The Armenian Weekly: A community-sustaining oasis in a near-news desert

Special Issue: 90 — Informing, Connecting, Inspiring
The Armenian Weekly, October 2024

When was the last time you perused a mainstream news medium and found well-grounded, reliable content about Armenia, Artsakh or your local Armenian-American community? In my experience, the answer is: almost never.

Celebrating the Armenian Weekly’s milestone 90th birthday allows us to reflect on the Armenian Revolutionary Federation’s (ARF) foresight in establishing this English-language newspaper and the achievements of a storied publication that consistently punches above its weight class. However, equal time is needed to consider the Weekly’s long-term viability and the role it plays in the world of Armenian-American communities east of the Mississippi River — and beyond.

In the ever-fractured world of American mainstream media, ethnic newspapers like the Weekly play an increasingly important and often outsize role in the lives of readers — subscribers and free content users alike. The thirst for stories covering Armenia, Artsakh and our local communities cannot be quenched without a reliable local Armenian news outlet.

Even simple efforts to seek information online invariably result in only a fraction of the content that is published week after week in the Weekly’s pages and on its social media platforms and website, including news and feature articles, explainers, critiques, interviews, opinions, poetry and volunteer opportunities, tilted toward those who live in the eastern, midwestern and southeastern United States.

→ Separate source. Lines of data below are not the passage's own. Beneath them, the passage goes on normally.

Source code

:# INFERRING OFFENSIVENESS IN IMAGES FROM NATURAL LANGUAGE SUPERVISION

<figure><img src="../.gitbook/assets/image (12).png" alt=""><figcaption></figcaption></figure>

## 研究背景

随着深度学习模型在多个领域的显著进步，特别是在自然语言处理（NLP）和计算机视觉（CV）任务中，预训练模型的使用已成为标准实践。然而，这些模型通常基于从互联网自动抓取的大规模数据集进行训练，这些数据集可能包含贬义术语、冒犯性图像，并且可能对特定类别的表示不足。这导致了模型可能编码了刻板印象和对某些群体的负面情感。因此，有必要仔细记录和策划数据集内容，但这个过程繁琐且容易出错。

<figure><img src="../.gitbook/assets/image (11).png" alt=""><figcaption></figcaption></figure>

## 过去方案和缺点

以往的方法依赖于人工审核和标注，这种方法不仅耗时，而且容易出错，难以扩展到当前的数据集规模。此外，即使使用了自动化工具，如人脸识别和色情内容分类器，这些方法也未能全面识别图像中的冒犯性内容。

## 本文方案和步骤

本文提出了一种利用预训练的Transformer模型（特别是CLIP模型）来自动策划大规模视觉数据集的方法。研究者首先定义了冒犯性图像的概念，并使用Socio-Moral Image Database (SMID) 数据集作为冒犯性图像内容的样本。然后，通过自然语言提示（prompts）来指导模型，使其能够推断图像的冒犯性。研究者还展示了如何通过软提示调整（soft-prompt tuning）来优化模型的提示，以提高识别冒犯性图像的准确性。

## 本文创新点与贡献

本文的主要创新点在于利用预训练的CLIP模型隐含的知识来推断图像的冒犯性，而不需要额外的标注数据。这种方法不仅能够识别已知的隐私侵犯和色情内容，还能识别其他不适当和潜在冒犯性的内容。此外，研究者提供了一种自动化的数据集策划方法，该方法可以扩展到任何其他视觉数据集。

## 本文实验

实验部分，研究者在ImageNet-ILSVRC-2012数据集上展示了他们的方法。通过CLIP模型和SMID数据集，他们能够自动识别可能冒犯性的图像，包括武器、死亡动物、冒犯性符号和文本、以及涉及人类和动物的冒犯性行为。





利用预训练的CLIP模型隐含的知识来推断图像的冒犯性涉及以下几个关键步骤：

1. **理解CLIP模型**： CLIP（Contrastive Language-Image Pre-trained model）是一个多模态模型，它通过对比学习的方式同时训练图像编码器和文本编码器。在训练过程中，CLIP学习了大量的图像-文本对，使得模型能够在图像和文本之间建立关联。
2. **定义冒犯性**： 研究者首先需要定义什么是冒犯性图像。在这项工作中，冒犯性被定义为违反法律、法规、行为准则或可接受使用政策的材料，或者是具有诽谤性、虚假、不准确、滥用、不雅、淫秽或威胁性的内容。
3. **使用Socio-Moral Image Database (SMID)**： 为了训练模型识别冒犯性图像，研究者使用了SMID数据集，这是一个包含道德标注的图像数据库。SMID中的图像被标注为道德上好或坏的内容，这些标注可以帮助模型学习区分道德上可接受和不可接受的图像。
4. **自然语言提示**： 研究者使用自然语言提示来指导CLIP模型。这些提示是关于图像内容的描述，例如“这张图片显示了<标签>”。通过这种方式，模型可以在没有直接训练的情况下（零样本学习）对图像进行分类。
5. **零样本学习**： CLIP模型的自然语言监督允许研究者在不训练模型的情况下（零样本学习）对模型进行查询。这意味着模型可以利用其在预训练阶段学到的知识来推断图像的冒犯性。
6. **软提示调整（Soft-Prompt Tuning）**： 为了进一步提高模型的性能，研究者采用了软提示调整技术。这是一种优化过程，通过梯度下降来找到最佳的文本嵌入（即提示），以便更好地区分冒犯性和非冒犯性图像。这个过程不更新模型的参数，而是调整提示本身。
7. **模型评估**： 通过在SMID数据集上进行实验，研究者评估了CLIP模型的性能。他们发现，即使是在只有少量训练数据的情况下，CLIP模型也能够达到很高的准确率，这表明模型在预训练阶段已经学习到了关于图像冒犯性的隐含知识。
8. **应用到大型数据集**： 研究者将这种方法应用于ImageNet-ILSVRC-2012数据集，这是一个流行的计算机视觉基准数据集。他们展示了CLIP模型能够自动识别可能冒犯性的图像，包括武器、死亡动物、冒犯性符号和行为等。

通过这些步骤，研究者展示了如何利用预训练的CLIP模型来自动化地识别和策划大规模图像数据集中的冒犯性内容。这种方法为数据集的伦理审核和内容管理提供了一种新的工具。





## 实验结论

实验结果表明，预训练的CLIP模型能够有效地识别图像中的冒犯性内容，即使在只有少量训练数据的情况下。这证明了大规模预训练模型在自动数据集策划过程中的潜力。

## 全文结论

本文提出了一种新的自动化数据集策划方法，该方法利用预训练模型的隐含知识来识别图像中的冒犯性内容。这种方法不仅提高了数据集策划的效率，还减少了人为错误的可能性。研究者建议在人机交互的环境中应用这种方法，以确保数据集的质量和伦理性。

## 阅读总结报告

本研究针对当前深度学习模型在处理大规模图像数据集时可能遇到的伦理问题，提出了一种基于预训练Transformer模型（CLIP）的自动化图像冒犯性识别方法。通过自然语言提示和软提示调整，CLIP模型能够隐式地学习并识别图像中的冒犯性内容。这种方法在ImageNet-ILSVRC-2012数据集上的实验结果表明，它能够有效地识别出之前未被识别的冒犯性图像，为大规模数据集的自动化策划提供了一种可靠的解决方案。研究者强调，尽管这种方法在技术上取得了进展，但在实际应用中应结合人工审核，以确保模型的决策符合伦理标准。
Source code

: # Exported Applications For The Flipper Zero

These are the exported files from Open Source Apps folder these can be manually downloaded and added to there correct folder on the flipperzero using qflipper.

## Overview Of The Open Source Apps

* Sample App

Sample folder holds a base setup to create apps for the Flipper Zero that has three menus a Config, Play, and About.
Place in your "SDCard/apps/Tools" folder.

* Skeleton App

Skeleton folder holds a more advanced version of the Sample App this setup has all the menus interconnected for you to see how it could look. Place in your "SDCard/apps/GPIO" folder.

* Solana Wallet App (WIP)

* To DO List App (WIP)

If you’ve heard the term “news desert,” you know that it describes geographic areas that have lost the daily or weekly news and information vehicles that local folks rely on for informed civic engagement and democracy building. However, “news desert” also describes the information vacuum that ethnic communities experience when overlooked by their local mainstream media.

“Local news outlets certainly cover a local community, but they don’t necessarily cover or serve all communities within that geography,” said El Tímpano founder Madeleine Bair in the 2020 University of North Carolina Hussman School of Journalism and Media report News Deserts and Ghost Newspapers: Will Local News Survive? In the same report, La Noticia publisher Hilda Gurdian added, “In the best case we are undercovered. In the worst case, we are ignored.”

We know that the Boston Globe, New York Times, Newark Star-Ledger, Detroit News, Philadelphia Inquirer, Chicago Sun-Times, Washington Post, Worcester Telegram, Providence Journal, Lowell Sun and other mainstream outlets serving locations where large numbers of eastern region U.S. Armenian-Americans reside do not regularly or reliably report on international, national and local Armenian-themed content in their profit-driven, expensive, sometimes declining and largely inaccessible spaces. Where would one turn to find information centering our eastern region U.S. communities without the Weekly’s vetted and curated content about the ARF and its family of organizations, other political and civic entities, allies and opponents, the Armenian Apostolic and other Armenian churches, schools, nonprofits, the arts, business, sports, personal endeavors and achievements and political activism and engagement? How would we fare in our majority non-Armenian environment if the ideas that flow through the Weekly into our eastern region communities stopped?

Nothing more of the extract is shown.